--- EXERCISE BRIEF ---
Please return every line below that contains the string "Loading".

--- DATA FOR ANALYSIS ---
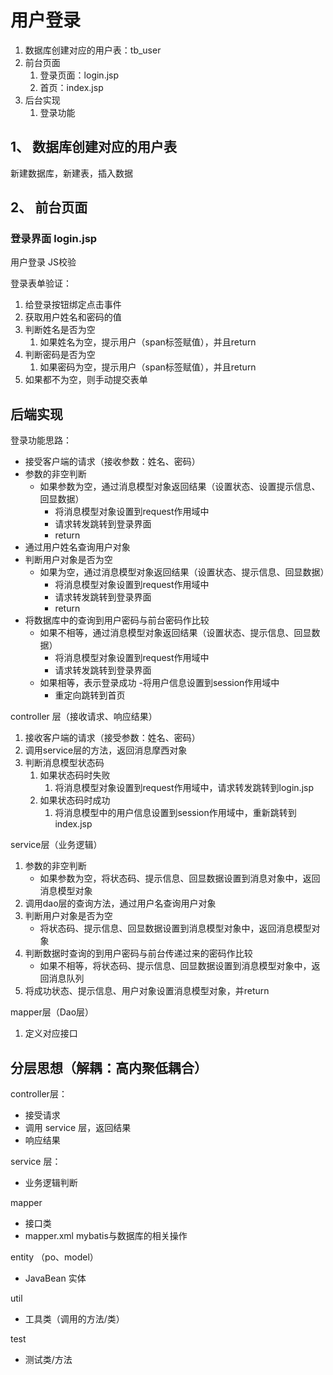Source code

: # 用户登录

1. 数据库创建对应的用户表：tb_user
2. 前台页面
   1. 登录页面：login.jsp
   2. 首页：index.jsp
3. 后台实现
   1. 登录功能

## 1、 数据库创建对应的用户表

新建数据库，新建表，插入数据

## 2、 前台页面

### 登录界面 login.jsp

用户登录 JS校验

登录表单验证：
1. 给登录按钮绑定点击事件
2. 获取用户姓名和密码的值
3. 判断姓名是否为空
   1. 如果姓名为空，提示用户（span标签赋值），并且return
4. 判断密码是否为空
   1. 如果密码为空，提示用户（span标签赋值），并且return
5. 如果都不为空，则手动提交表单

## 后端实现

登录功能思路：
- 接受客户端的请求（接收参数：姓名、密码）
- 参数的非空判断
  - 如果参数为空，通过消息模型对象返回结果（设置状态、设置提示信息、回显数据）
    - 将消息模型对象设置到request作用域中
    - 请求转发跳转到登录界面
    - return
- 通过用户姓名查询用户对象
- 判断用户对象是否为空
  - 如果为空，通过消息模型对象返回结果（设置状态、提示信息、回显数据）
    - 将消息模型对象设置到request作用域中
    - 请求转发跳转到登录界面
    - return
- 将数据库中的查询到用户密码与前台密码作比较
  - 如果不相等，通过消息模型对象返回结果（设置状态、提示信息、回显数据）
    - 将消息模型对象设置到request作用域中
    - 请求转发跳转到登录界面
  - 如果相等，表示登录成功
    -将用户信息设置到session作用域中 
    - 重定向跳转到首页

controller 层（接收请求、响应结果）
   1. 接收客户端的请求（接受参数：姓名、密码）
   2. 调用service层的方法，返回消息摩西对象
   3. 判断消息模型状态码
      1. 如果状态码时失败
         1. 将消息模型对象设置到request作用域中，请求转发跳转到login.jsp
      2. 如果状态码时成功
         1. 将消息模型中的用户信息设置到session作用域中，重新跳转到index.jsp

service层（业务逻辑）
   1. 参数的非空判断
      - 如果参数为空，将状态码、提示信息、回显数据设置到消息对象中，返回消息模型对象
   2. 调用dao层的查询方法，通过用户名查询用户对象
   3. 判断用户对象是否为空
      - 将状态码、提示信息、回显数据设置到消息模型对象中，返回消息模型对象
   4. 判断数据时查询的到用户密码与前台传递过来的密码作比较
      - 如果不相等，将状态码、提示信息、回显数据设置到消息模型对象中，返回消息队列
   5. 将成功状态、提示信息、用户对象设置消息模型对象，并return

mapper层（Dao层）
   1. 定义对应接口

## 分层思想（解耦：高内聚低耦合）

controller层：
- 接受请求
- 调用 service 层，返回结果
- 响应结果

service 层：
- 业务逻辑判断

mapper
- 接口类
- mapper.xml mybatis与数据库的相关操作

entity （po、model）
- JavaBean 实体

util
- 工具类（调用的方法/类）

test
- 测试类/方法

* * *

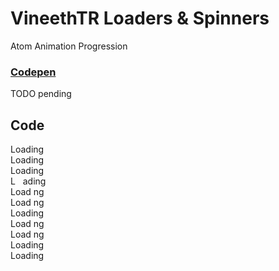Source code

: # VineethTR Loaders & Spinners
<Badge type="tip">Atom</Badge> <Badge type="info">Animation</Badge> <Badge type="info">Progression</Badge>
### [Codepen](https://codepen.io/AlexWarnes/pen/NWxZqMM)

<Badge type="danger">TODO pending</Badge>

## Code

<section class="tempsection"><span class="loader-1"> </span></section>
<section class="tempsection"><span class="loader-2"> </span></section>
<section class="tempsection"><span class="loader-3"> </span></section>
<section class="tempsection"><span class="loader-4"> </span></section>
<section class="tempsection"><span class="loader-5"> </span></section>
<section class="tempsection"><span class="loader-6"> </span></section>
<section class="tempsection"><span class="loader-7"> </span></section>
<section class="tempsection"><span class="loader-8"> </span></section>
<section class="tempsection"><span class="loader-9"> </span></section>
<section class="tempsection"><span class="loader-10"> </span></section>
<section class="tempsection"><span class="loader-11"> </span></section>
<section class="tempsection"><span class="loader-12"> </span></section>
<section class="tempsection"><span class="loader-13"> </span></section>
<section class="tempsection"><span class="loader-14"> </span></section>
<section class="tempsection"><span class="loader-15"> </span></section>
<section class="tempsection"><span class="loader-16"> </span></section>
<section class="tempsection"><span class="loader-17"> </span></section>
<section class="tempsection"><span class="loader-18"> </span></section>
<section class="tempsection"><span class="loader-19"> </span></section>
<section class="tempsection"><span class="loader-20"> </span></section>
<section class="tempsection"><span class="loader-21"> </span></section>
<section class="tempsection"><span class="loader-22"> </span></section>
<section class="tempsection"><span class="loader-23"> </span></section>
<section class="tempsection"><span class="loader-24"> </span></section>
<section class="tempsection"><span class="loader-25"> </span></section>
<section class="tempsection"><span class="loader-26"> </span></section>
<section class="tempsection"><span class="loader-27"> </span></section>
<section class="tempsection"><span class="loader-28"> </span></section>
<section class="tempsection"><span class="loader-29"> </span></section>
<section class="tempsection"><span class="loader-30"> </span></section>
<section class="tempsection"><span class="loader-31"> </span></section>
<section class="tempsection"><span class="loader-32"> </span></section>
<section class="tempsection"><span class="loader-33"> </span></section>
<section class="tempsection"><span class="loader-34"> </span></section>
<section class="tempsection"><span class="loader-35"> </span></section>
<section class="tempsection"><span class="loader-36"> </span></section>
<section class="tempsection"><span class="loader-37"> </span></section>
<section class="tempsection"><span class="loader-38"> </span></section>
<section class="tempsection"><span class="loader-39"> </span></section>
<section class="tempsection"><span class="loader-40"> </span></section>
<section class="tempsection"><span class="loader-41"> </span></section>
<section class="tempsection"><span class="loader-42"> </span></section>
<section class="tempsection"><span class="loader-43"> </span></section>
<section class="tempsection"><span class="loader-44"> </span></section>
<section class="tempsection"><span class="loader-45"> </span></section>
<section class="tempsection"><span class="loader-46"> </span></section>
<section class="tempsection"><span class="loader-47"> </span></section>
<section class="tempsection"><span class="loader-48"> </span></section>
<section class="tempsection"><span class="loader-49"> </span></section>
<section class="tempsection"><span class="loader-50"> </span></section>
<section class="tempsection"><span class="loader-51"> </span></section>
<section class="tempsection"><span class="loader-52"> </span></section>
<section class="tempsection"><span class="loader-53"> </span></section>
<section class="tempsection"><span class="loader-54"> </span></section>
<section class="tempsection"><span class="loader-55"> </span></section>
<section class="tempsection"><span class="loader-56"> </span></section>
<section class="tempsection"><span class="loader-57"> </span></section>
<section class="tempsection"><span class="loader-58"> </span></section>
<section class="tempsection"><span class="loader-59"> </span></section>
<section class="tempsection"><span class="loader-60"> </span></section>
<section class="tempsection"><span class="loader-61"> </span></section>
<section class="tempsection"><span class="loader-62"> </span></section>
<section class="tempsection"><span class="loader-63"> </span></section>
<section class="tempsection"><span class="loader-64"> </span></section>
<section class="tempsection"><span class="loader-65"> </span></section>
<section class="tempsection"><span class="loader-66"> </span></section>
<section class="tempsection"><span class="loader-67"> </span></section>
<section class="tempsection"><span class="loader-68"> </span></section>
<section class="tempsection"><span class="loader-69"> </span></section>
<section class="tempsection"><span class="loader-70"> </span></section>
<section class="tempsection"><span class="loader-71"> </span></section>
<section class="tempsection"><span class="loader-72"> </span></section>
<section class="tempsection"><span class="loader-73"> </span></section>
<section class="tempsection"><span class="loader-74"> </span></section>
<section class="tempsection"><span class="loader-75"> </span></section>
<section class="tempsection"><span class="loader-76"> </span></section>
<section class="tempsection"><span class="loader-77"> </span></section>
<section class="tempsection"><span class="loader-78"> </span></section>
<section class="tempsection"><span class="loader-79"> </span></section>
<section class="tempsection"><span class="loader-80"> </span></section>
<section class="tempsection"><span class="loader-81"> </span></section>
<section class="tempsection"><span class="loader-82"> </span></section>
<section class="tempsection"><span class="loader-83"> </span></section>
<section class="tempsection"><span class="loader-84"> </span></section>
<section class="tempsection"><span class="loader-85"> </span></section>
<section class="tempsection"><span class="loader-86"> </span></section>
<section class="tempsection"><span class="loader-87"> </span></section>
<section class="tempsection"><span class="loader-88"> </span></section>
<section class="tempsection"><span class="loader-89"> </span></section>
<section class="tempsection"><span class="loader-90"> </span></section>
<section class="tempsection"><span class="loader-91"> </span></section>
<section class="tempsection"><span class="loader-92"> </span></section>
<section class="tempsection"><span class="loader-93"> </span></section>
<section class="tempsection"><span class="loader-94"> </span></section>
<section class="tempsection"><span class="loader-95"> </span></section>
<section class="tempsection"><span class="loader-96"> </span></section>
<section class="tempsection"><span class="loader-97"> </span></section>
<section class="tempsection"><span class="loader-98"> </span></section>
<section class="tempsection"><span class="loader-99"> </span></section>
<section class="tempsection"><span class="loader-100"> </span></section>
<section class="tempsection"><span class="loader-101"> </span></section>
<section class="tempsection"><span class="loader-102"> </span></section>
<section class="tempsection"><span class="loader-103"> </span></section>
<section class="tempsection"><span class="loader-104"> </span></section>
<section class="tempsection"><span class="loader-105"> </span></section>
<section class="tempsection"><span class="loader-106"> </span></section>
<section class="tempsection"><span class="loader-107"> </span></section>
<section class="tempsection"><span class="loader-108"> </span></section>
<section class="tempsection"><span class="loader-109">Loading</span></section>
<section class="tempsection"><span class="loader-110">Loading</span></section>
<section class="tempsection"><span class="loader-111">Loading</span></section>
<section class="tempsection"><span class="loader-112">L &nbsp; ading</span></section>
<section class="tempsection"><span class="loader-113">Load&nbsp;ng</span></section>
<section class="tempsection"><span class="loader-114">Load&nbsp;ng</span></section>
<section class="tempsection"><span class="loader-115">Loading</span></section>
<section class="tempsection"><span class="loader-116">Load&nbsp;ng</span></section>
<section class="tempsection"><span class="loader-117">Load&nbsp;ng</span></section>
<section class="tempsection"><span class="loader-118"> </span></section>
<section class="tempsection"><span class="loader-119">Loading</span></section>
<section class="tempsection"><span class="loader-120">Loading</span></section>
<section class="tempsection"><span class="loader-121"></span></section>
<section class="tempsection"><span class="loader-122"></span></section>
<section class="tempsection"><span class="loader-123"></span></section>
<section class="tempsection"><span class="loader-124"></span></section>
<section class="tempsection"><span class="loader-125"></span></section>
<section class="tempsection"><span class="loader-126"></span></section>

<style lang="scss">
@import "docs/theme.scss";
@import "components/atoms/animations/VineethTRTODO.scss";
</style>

==

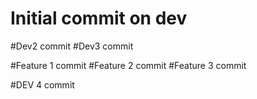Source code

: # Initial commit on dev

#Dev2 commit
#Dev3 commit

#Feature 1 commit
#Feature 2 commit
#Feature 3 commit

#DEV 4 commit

--- RESPONSE TO THIS TASK ---
<section class="tempsection"><span class="loader-109">Loading</span></section>
<section class="tempsection"><span class="loader-110">Loading</span></section>
<section class="tempsection"><span class="loader-111">Loading</span></section>
<section class="tempsection"><span class="loader-115">Loading</span></section>
<section class="tempsection"><span class="loader-119">Loading</span></section>
<section class="tempsection"><span class="loader-120">Loading</span></section>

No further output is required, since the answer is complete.